Health and Safety: Holiday dinner doesn’t have to be unhealthy

I can smell it already. The stuffing. The creamy mashed potatoes. The mouthwatering turkey and cranberry sauce. The freshly toasted rolls and the pumpkin pie that seem to melt in your mouth. And I can smell the thousands of calories, the cholesterol, the carbohydrates and the sugar. But Thanksgiving dinner doesn’t have to be a guilty pleasure. There are several ways to tune up your meal nutritionally while keeping it tasty.

For starters, don’t go to dinner hungry. More than likely if you go to dinner on an empty stomach, you will end up eating faster and eating more. Eat a wholesome and nutritious breakfast and lunch earlier in the day. Don’t make the mistake of “saving” all of your calories for that night’s dinner.

Eat slowly. Don’t get to the point where you feel like mashed potatoes are about to ooze out of your ears. It takes your brain about 20 minutes to register that you’re full, so take your time. Come up for air. Although it might be satisfying while you’re wolfing down Grammie’s homemade apple pie, you’ll more than likely regret it after the food settles.

Don’t forget your greens. Often our plates accumulate a piece or two of turkey and the rest is a starch-fest. Instead of going heavy on the potatoes and carbohydrates, try to fill half of your plate with vegetables, one quarter with lean meat and the rest with your starch of choice. Also, go skinless. Opt to eat your turkey without the fatty layer of skin around it. This is an easy way to shave off unneeded cholesterol and fat.

After eating, walk it off. Don’t be tempted to lie down after you finish your meal. Instead, go for a slow-paced stroll around the neighborhood until your food settles. Get plenty of exercise over the break and remember to stay hydrated. Alcohol and caffeine can dehydrate your body. Beware of soft drinks. Try to stick to water as your beverage of choice for the evening. Water will also help you to feel full.

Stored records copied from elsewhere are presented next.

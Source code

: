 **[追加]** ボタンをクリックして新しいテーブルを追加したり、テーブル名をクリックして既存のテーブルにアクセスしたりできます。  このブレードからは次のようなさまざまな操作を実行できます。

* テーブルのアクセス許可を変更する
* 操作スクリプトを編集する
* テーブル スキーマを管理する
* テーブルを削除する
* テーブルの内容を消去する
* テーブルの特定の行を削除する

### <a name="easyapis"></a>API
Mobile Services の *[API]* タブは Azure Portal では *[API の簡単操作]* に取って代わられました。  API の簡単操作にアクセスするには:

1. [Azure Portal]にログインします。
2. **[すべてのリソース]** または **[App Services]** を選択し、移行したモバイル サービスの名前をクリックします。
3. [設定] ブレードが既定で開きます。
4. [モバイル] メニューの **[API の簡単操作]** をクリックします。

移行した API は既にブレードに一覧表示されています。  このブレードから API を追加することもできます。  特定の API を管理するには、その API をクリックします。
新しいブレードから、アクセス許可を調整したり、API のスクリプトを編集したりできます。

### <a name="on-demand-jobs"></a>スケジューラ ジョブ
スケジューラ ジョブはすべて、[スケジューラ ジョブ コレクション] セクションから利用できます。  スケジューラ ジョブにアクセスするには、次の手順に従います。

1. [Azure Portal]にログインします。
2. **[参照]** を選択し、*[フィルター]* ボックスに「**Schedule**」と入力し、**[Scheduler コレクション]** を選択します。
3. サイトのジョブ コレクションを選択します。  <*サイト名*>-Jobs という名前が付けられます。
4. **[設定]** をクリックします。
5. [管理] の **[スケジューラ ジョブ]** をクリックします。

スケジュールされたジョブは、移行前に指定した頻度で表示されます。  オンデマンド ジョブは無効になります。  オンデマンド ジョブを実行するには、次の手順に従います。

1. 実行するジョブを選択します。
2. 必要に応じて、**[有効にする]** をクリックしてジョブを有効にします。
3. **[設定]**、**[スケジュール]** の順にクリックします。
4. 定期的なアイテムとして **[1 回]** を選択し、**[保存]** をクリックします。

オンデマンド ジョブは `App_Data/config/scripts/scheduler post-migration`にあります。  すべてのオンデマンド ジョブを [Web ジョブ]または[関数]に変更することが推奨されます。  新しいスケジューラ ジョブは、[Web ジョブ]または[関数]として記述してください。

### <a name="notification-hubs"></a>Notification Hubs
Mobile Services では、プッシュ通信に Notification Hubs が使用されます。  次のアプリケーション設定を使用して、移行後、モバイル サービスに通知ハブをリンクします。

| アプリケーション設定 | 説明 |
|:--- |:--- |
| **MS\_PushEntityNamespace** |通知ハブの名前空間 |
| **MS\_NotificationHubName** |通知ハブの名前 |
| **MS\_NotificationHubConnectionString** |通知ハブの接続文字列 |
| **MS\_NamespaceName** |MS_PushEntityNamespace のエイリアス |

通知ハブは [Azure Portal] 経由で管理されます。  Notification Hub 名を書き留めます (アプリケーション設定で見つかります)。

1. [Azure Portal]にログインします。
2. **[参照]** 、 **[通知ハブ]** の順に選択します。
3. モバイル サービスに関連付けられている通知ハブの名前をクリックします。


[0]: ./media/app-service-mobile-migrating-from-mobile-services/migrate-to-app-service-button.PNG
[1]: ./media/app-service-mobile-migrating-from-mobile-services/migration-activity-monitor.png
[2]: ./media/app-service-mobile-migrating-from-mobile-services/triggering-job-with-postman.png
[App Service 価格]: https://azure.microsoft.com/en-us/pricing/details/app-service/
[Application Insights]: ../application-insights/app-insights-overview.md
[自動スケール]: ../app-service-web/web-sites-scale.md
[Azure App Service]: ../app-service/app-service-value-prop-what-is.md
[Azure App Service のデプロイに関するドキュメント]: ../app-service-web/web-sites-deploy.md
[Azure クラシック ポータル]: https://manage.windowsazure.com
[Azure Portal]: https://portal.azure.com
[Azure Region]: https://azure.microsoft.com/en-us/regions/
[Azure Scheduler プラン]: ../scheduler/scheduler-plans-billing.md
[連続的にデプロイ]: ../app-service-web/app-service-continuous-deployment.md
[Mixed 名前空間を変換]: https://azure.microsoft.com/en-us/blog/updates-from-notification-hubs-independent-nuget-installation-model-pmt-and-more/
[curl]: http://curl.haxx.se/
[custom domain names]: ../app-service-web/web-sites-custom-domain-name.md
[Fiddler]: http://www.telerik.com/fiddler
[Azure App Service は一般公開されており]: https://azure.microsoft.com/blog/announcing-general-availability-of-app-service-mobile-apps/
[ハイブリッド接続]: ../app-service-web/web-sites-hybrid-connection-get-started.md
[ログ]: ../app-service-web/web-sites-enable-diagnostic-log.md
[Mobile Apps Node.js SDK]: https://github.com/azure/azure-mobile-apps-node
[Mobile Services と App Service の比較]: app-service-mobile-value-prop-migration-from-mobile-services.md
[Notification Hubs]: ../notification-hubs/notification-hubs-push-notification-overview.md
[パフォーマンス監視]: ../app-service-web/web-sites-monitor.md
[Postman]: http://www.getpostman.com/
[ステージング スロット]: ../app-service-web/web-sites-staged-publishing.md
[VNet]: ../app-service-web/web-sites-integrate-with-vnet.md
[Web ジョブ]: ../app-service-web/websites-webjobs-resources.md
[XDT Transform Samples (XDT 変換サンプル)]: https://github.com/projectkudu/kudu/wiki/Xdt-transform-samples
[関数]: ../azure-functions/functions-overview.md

It’s simple; make healthy choices. Turkey is a good source of protein. Choose the white meat over the dark, which holds nearly double the amount of fat. Try to choose whole-grain breads when possible. Sweet potatoes are rich in vitamin A. Fortunately, many of the foods that are traditionally served for Thanksgiving dinner are, in some way, healthy. Just don’t overdo it. Remember, everything in moderation. Cut out the high-calorie foods that you can eat on any ordinary day, and instead, indulge in the foods that are only available during the holiday season. Thanksgiving dinner doesn’t have to be an event with fearful outcomes. A delicious, wholesome dinner only takes a little self-control and planning.